The $24 billion solar panel market could use a good dusting. The benefits of solar energy are well-known, but what’s rarely mentioned is its nemesis: dust. Even a little bit—one-seventh of an ounce per square yard—can weaken a panel’s power conversion by 40%.
To tackle the problem, scientists looked to Mars, where similar technology was developed for space missions to the planet. NASA, along with Boston University, originally developed the self-cleaning technology for its Mars missions, to battle the planet’s red dust. Some of the rovers and other vehicles are solar-powered, and the self-cleaning coating on their solar panels helps them explore more effectively.

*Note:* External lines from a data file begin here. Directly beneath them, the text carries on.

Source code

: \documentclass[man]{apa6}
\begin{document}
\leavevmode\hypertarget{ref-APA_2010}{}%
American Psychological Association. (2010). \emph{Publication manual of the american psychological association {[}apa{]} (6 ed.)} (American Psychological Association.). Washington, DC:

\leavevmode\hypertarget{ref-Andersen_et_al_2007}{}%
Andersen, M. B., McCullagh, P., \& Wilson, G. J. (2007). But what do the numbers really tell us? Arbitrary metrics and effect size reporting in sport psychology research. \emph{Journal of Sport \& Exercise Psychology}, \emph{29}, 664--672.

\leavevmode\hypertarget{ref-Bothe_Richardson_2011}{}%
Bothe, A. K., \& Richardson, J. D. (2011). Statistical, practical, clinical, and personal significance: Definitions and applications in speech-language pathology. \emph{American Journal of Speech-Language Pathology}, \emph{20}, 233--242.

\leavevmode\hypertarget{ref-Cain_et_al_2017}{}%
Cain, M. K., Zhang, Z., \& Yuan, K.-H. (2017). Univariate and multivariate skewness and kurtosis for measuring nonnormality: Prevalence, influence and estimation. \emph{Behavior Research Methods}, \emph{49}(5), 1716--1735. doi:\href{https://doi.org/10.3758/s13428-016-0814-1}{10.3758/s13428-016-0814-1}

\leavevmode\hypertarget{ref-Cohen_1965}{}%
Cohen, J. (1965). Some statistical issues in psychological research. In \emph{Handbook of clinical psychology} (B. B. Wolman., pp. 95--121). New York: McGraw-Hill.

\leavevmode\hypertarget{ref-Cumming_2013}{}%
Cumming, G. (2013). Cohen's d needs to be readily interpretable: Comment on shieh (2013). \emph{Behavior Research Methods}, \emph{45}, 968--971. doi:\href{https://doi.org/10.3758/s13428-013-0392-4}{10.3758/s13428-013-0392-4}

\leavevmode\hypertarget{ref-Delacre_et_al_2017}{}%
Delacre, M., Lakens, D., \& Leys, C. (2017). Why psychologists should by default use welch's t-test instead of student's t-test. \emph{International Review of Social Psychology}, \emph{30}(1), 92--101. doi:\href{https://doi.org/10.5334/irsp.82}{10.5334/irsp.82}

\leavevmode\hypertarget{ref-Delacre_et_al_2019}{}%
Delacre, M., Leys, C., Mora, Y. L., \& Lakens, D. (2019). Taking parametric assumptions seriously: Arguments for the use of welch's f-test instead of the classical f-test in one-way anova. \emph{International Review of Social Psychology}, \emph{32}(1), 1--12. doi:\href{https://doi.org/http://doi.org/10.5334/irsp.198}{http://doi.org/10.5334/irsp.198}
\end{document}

The technology, which has yet to be commercialized, consists of a clear coating with dust-monitoring sensors. The sensors send an electric charge into the coating when too much dust accumulates, and the coating creates a short blast of electricity to knock dust off the edges of the panels with minimal energy use. Scientists say close to 90% of the dust can be eliminated within two minutes every time dust piles up too high.

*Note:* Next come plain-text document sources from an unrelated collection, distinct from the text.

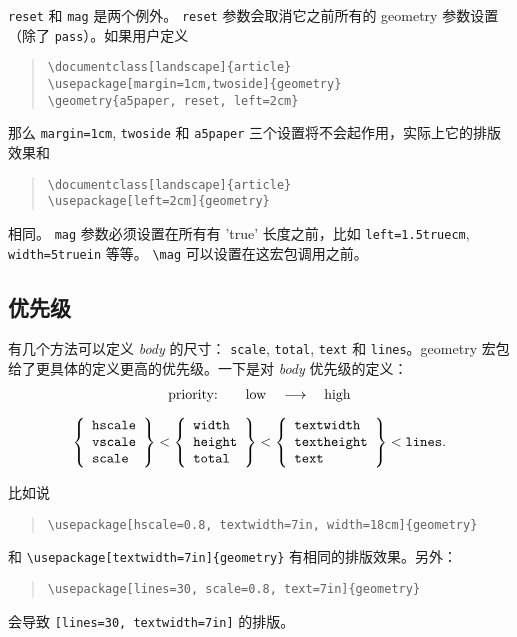 \documentclass[titlepage]{ctexart}
\def\Gm{\textsf{geometry}}
\newcommand{\gpart}[1]{\textsf{\textsl{\color[rgb]{.0,.45,.7}#1}}}
\begin{document}
	\verb|reset| 和 \verb|mag| 是两个例外。
	\verb|reset| 参数会取消它之前所有的 geometry 参数设置（除了 \verb|pass|）。如果用户定义
	\begin{quote}
	\verb|\documentclass[landscape]{article}|\\
	\verb|\usepackage[margin=1cm,twoside]{geometry}|\\
	\verb|\geometry{a5paper, reset, left=2cm}|
	\end{quote}
	那么 \verb|margin=1cm|, \verb|twoside| 和 \verb|a5paper| 三个设置将不会起作用，实际上它的排版效果和
	\begin{quote}
	\verb|\documentclass[landscape]{article}|\\
	\verb|\usepackage[left=2cm]{geometry}|
	\end{quote}	
	相同。
	\verb|mag| 参数必须设置在所有有 'true' 长度之前，比如 \verb|left=1.5truecm|, \verb|width=5truein| 等等。 \verb|\mag| 可以设置在这宏包调用之前。
	
	\subsection{优先级}\label{sec:priority}
	
	有几个方法可以定义 \gpart{body} 的尺寸： \verb|scale|, \verb|total|, \verb|text| 和 \verb|lines|。\Gm{} 宏包给了更具体的定义更高的优先级。一下是对 \gpart{body} 优先级的定义：
	 \[\begin{array}{c}
 \textrm{priority:}\qquad\textrm{low}\quad
    \longrightarrow\quad\textrm{high}\\[1em]
 \left\{\begin{array}{l}\verb|hscale|\\ \verb|vscale|\\ \verb|scale|
        \end{array}\right\} <
 \left\{\begin{array}{l}\verb|width|\\ \verb|height|\\ \verb|total|
        \end{array}\right\} <
 \left\{\begin{array}{l}\verb|textwidth|\\ \verb|textheight|
         \\\verb|text|\end{array}\right\} < \verb|lines|.
 \end{array}\]
 
	 比如说
	 \begin{quote}
	 \verb|\usepackage[hscale=0.8, textwidth=7in, width=18cm]{geometry}|
	 \end{quote}
	 和 \verb|\usepackage[textwidth=7in]{geometry}| 有相同的排版效果。另外：
	 \begin{quote}
	 \verb|\usepackage[lines=30, scale=0.8, text=7in]{geometry}|
	 \end{quote}
	 会导致 \texttt{[lines=30, textwidth=7in]} 的排版。
	 
\end{document}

Coating the surface of solar cells could increase their efficiency and reduce maintenance costs, especially for large-scale installations. The installation is relatively simple, and doesn’t require any mechanical movement or water to dust the panels.
Self-cleaning solar panels would be especially effective in large installations, which are not only enormous, but often remote. The desert environments where many of these installations reside often challenge the panels with dust storms and little rain. Globally, the number of panels installed between 2003 and 2008 grew by 50%, and in the foreseeable future, the growth rate is expected to increase about 25% annually.